## Problem requirements
Restate the records so that not a single word differs.

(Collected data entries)
══════
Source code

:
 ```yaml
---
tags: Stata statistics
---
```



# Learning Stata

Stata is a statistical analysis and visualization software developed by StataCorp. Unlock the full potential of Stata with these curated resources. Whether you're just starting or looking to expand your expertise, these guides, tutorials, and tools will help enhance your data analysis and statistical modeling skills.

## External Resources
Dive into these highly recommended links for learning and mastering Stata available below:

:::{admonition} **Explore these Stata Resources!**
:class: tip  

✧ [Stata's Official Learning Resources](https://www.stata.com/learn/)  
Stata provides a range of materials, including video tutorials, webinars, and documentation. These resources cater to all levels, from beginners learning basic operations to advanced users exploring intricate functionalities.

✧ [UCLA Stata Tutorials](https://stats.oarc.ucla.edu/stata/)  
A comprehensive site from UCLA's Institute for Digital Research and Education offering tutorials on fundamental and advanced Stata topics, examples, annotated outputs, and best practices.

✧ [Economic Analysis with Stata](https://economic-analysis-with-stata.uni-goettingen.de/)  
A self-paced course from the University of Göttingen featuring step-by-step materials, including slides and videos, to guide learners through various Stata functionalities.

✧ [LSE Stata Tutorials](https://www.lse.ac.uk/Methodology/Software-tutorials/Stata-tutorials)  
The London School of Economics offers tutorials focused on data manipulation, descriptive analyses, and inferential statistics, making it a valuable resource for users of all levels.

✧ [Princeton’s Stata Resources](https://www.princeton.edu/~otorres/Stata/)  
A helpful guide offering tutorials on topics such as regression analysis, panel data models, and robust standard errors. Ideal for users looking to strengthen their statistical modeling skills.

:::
══════
## Task response
Source code

:
 ```yaml
---
tags: Stata statistics
---
```



# Learning Stata

Stata is a statistical analysis and visualization software developed by StataCorp. Unlock the full potential of Stata with these curated resources. Whether you're just starting or looking to expand your expertise, these guides, tutorials, and tools will help enhance your data analysis and statistical modeling skills.

## External Resources
Dive into these highly recommended links for learning and mastering Stata available below:

:::{admonition} **Explore these Stata Resources!**
:class: tip  

✧ [Stata's Official Learning Resources](https://www.stata.com/learn/)  
Stata provides a range of materials, including video tutorials, webinars, and documentation. These resources cater to all levels, from beginners learning basic operations to advanced users exploring intricate functionalities.

✧ [UCLA Stata Tutorials](https://stats.oarc.ucla.edu/stata/)  
A comprehensive site from UCLA's Institute for Digital Research and Education offering tutorials on fundamental and advanced Stata topics, examples, annotated outputs, and best practices.

✧ [Economic Analysis with Stata](https://economic-analysis-with-stata.uni-goettingen.de/)  
A self-paced course from the University of Göttingen featuring step-by-step materials, including slides and videos, to guide learners through various Stata functionalities.

✧ [LSE Stata Tutorials](https://www.lse.ac.uk/Methodology/Software-tutorials/Stata-tutorials)  
The London School of Economics offers tutorials focused on data manipulation, descriptive analyses, and inferential statistics, making it a valuable resource for users of all levels.

✧ [Princeton’s Stata Resources](https://www.princeton.edu/~otorres/Stata/)  
A helpful guide offering tutorials on topics such as regression analysis, panel data models, and robust standard errors. Ideal for users looking to strengthen their statistical modeling skills.

:::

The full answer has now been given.